To figure out how a neuron can help us solve problems, let’s jump right into a practical example.
An artificial neuron in action
Imagine that you are a farmer who wants to value his tractor in order to put it up for sale. You have the intuition that tractor prices depend in some way on \(x_1\), the engine size in \(\text{cm}^3\); \(x_2\), the number of kilometers driven; and \(x_3\), the number of hectares it can till per hour. This means assuming the existence of a \(f(x_1, x_2, x_3)\) that give us the price of a tractor, \(y\).
To model this, the most natural approach is to try a simple linear combination of the inputs, we can use a neuron where the transfer function is a standard linear regression. Notice that I add \(x_0 = 1\) to make bias compatible with the summation, this is just a notation precision.

Thus, we can write the equation of the neuron that establishes the relationship between the inputs and the price of a tractor, as follows:
\[\hat{y} = \sum_{i=0}^{3}{x_iw_i} = (1)w_0 + x_1 w_1 + x_2 w_2 + x_3 w_3\]Next step is to assign appropriate values to our parameters. To do this, you take advantage of the annual farmers’ meeting in the region and ask some colleagues who sold their tractors in the last year about the features and sale price of their machines. With this information, you build a set of samples \(S\):
| \(x_1\) | \(x_2\) | \(x_3\) | \(y\) |
|---|---|---|---|
| 3 500 | 80 000 | 5 | 280 000 |
| 4 200 | 50 000 | 6 | 302 000 |
| 6 000 | 150 000 | 12 | 340 000 |
| 4 500 | 250 000 | 7 | 282 500 |
| 6 500 | 70 500 | 15 | 365 000 |
Under the supervised learning framework, we assume that a good model \(\hat{f}(x_1, x_2, x_3)\), will not only be capable of reproducing \(S\), but also of doing good prediction of tractor prices when using new input data.
The process of find the values \({w_0, w_1, w_2, w_3}\) that allow us to predict the prices \(y\) over \(S\), is called training.
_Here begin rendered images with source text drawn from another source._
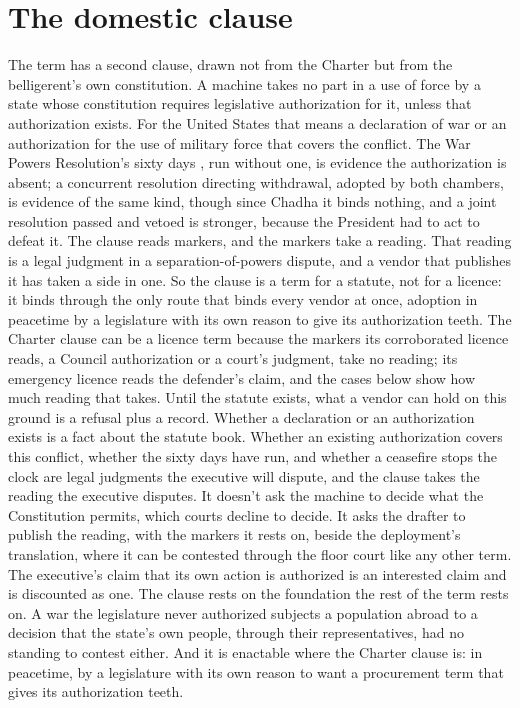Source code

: \section{The domestic clause}
\label{sec:5.5}
The term has a second clause, drawn not from the Charter but from the belligerent's own constitution. A machine takes no part in a use of force by a state whose constitution requires legislative authorization for it, unless that authorization exists. For the United States that means a declaration of war or an authorization for the use of military force that covers the conflict. The War Powers Resolution's sixty days \autocite{wpr1973}, run without one, is evidence the authorization is absent; a concurrent resolution directing withdrawal, adopted by both chambers, is evidence of the same kind, though since Chadha it binds nothing, and a joint resolution passed and vetoed is stronger, because the President had to act to defeat it. The clause reads markers, and the markers take a reading. That reading is a legal judgment in a separation-of-powers dispute, and a vendor that publishes it has taken a side in one. So the clause is a term for a statute, not for a licence: it binds through the only route that binds every vendor at once, adoption in peacetime by a legislature with its own reason to give its authorization teeth. The Charter clause can be a licence term because the markers its corroborated licence reads, a Council authorization or a court's judgment, take no reading; its emergency licence reads the defender's claim, and the cases below show how much reading that takes. Until the statute exists, what a vendor can hold on this ground is a refusal plus a record. Whether a declaration or an authorization exists is a fact about the statute book. Whether an existing authorization covers this conflict, whether the sixty days have run, and whether a ceasefire stops the clock are legal judgments the executive will dispute, and the clause takes the reading the executive disputes. It doesn't ask the machine to decide what the Constitution permits, which courts decline to decide. It asks the drafter to publish the reading, with the markers it rests on, beside the deployment's translation, where it can be contested through the floor court like any other term. The executive's claim that its own action is authorized is an interested claim and is discounted as one. The clause rests on the foundation the rest of the term rests on. A war the legislature never authorized subjects a population abroad to a decision that the state's own people, through their representatives, had no standing to contest either. And it is enactable where the Charter clause is: in peacetime, by a legislature with its own reason to want a procurement term that gives its authorization teeth.

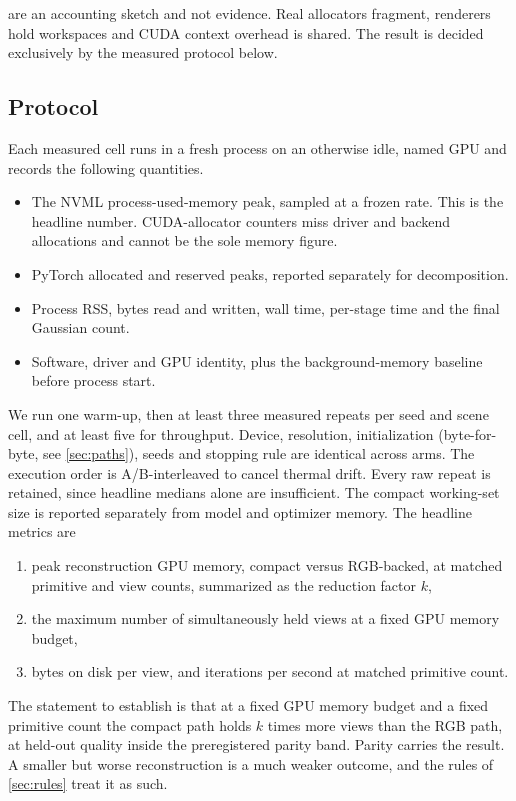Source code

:  are an accounting sketch and not evidence.  Real
allocators fragment, renderers hold workspaces and CUDA context overhead is shared.  The
result is decided exclusively by the measured protocol below.

\subsection{Protocol}
\label{sec:protocol}

Each measured cell runs in a fresh process on an otherwise idle, named GPU and records the
following quantities.
\begin{itemize}[leftmargin=1.6em,itemsep=1pt]
  \item The NVML process-used-memory peak, sampled at a frozen rate.  This is the headline
        number.  CUDA-allocator counters miss driver and backend allocations and cannot be
        the sole memory figure.
  \item PyTorch allocated and reserved peaks, reported separately for decomposition.
  \item Process RSS, bytes read and written, wall time, per-stage time and the final
        Gaussian count.
  \item Software, driver and GPU identity, plus the background-memory baseline before
        process start.
\end{itemize}
We run one warm-up, then at least three measured repeats per seed and scene cell, and at
least five for throughput.  Device, resolution, initialization (byte-for-byte, see
\cref{sec:paths}), seeds and stopping rule are identical across arms.  The execution order
is A/B-interleaved to cancel thermal drift.  Every raw repeat is retained, since headline
medians alone are insufficient.  The compact working-set size is reported separately from
model and optimizer memory.  The headline metrics are
\begin{enumerate}[leftmargin=1.6em,itemsep=1pt]
  \item peak reconstruction GPU memory, compact versus RGB-backed, at matched primitive
        and view counts, summarized as the reduction factor $k$,
  \item the maximum number of simultaneously held views at a fixed GPU memory budget,
  \item bytes on disk per view, and iterations per second at matched primitive count.
\end{enumerate}
The statement to establish is that at a fixed GPU memory budget and a fixed primitive
count the compact path holds $k$ times more views than the RGB path, at held-out quality
inside the preregistered parity band.  Parity carries the result.  A smaller but worse
reconstruction is a much weaker outcome, and the rules of \cref{sec:rules} treat it as
such.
There are several algorithms that can be used to train a neuron, but, as they are out of the scope of this blog, we’re going to use simple trial and error. To assess how good a set of values is, we need a measure of the deviation between the real prices and the prices predicted by the neuron. This mesure is called loss. In this case, we’ll use the mean absolute error (MAE), that is just the mean of the distances (always positive) between the actual and predicted prices :
\[\text{MAE} = \frac{1}{n}\sum_{i=1}^{n} \lvert y_i-\hat{y_i} \rvert, \quad \text{where } n \text{ is the number of samples}\]Let’s do some iterations of the simple following process:
- Choice random values for the parameters.
- Compute our neuron for each sample in \(S\).
- Calculate the loss value.
- Stop the process when the loss is small enough, a MAE of less than 1000$ will be fine to us.
| Iteration | \(w_0\) | \(w_1\) | \(w_2\) | \(w_3\) | MAE |
|---|---|---|---|---|---|
| 1 | 10 000 | 1 500 | -50 | 1 000 | 351 300 |
| 2 | 130 000 | 30 | -0.2 | 5 000 | 23 080 |
| 3 | 250 000 | 15 | -0.2 | 2 100 | 7 160 |
| 4 | 200 000 | 24 | -0.1 | 1 100 | 2 550 |
| 5 | 200 000 | 25 | -0.15 | 1 000 | 985 |
After 5 iterations we found that best parameters are \(w_0 = 200 000, w_1 = 25, w_2= -0.15, w_3= 1 000\). Now, assuming that the collected samples are representative of actual market dynamics, you can estimate the price of your tractor, or virtually, the price of any other tractor under market conditions in your region over the last year, as that is the scope of the samples.
\[\begin{aligned} \hat{y} & = w_0 + x_1 w_1 + x_2 w_2 + x_3 w_3\\ \hat{y} & = 200 000 + (5 000 \cdot 25) + (10 000 \cdot -0.15) + (10 \cdot 1 000)\\ \hat{y} & = 200 000 + 125 000 - 1500 + 10 000\\ \hat{y} & = 336 500 \end{aligned}\]This way, your tractor, equipped with a 5 000 \(\text{cm}^3\) engine, 100 000 kilometers traveled and a capacity to till 10 hectares of land per hour, has an approximate retail price of 336 500$.
Note that the hypothesis that the collected samples represents well the actual process is a strong hypothesis; in real problems, a large number of good quality samples are required to ensure that the underlying function \(f(\cdot)\) is well represented.
Activation Functions for Introducing Non-linearity
Notice that our model for tractor prices prediction works because data fits our linear hypothesis well enough. Not all problems are this kind, in fact, most real-world problems we aim to solve with neural networks are highly complex and predominantly non-linear.
Since the neuron model is very convenient due to its flexibility and simplicity, we would like to bypass the linearity limitation by just adding an additional component.
Adding an activation function allows us to maintain the linear combination computation we studied earlier. The only additional step we need to take is to pass the result of our linear combination through this new, non-linear function. From now, I will use the notation \(g(z)\) to indicate an activation function that takes as input the output \(z\) of the linear transfer function.
There are many activation functions out there, and researchers and engineers are always introducing new ones. For now, I’ll focus on four of the simplest and most commonly used. Don’t worry if you’re not familiar with them, just remember that they are easy to compute and non-linear.
Sigmoid function is caracterized by its “S” shape. It’s output ranges between \(0\) and \(1\), which has proven useful for certain tasks, such as binary classification.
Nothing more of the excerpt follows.